There's exceptions to every rule, as my five Fordington laps prove. And sometimes the number of laps a runner decides to attempt is extremely carefully thought through. On the day before I ran my laps, a young man from New Zealand set out to run a very specific number of laps for a very specific reason. The following article from the Taranaki Daily News explains:

"New Plymouth artist Ryan Ballinger has found an unlikely way of combining his art and sport - by running 728 times around the Govett-Brewster Art Gallery.
Ballinger has mapped a track around the Govett-Brewster construction site and on Saturday he began running laps representing the number of days the gallery will be closed.
"I thought transforming this pre-existing space into a running track was a good idea," Ballinger, whose father Paul Ballinger was a noted marathon runner, said.
"To do this physical endurance work is, in a way, a gesture of physical sacrifice to the change that's going on in the gallery and to the gallery itself", the 23-year-old student at the Elam School of Fine Arts in Auckland said.
He has called the work Fartlek, which means "speed play" in Swedish.
Ballinger will run 728 laps of about 500 metres, about 370 kilometres in total, during the six weeks of the show.
"Running is an integral part of my work. It has been an obsession for years. When I was younger, I used to read a book on the Olympics every night and make plans to win gold medals."
Ballinger sees athletes like Peter Snell and John Walker as artists themselves and each of their races as a performance.
"I think there are a lot of similarities between an athlete and an artist, or sport and art. Both require skill, discipline and training.
"I do look to the great runners as artistic influences. There are a lot of the same principles involved, except with art there is a lot more weight on the ideas side of things."'

Running down the long hill from The Gate Inn, I'm soon past the van and starting the next lap. I'm glad the first lap's out the way. My mind flits back to winter season cross-country races, all held over lapped courses. The first lap is always one of doubt and a lack of belief - I mostly feel terrible. Once that lap's done, however, something mostly always happens. Like a switch flicking, sluggish limbs discover some pep and my thoughts change from trying to stay ahead of the runners behind me to trying to catch the runners in front.

And on this run too, I'm now in it. I've found The Flow. The running's good, more relaxed, less contrived. It seems like no time at all before I'm back to the van and starting Lap 3. Without a watch, I'm unsure of exactly how long I've been running - I like it that way - but the last lap seemed much quicker than the first, although my effort varied little between the two.

I think of my comma runs, where, with small laps, I constantly find myself in the position of losing tracks of how many circuits I've done. I remember, too, my attempts at a 12-hour track race some years ago. I'd gone in with a plan of running ten laps, followed by walking one lap. It had seemed simple beforehand, but whilst moving, I'd become frustrated at how often I'd lost count during those running laps and was forced to run an extra one before my walking lap, just in case.

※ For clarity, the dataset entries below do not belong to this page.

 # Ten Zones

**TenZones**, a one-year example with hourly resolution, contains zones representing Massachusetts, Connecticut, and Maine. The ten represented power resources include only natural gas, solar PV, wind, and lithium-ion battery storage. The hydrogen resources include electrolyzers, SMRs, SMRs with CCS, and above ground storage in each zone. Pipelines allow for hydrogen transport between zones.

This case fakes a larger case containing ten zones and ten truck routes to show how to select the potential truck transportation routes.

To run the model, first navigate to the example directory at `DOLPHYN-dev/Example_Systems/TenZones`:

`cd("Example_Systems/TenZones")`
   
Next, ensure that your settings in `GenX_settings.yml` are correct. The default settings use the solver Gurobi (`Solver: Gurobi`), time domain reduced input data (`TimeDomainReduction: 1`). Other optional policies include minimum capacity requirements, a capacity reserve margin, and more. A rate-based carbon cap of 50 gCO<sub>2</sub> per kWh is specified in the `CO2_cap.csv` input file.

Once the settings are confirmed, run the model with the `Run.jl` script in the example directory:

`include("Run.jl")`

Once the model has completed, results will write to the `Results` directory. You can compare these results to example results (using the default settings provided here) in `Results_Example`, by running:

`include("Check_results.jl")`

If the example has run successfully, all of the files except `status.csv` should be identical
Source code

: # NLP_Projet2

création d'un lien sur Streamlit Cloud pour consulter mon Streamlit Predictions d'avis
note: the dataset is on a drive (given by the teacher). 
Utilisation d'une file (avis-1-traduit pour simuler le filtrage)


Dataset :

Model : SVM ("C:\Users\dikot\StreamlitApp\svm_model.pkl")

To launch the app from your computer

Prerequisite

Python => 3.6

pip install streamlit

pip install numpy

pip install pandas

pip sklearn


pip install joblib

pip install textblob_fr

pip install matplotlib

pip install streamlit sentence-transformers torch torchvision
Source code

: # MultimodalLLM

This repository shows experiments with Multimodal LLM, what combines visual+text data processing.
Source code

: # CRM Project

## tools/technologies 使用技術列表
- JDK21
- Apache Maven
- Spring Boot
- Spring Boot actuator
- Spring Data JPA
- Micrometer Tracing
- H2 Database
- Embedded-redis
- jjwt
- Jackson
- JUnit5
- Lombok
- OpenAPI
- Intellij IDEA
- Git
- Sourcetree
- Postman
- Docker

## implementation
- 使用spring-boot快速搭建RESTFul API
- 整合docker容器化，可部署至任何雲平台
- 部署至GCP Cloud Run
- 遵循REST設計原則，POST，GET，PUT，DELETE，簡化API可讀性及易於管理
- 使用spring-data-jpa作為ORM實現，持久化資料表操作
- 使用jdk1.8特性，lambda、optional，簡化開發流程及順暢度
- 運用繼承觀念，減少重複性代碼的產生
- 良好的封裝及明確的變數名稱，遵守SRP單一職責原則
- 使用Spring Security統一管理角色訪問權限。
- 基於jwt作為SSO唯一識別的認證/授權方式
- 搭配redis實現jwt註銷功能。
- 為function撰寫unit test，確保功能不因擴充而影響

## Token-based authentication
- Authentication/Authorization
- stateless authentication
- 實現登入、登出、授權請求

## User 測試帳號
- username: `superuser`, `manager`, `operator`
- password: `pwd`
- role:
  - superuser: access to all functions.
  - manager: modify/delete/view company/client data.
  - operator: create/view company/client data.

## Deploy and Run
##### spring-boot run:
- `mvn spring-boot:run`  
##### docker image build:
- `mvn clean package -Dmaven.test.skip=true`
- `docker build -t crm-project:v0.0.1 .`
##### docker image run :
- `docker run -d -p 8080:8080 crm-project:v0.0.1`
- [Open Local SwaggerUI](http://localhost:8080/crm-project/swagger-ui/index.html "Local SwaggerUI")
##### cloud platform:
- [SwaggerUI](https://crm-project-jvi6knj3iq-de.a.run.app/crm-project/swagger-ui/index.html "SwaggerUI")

Lost in movement, I find that I'm already at the top of the second hill, surprised at how quickly I've arrived there and wondering just where those last 20 minutes have gone.

It would seem that running is, indeed, a form of time travel. Take your eyes off that stopwatch or the pace readout of the GPS and it's easy to discover. I'd hazard a guess that every runner has had those moments when, caught up in a run, they'd hardly realised that a half-hour or hour had passed them by. This may, of course, be an illusion, but it's an illusion backed by science.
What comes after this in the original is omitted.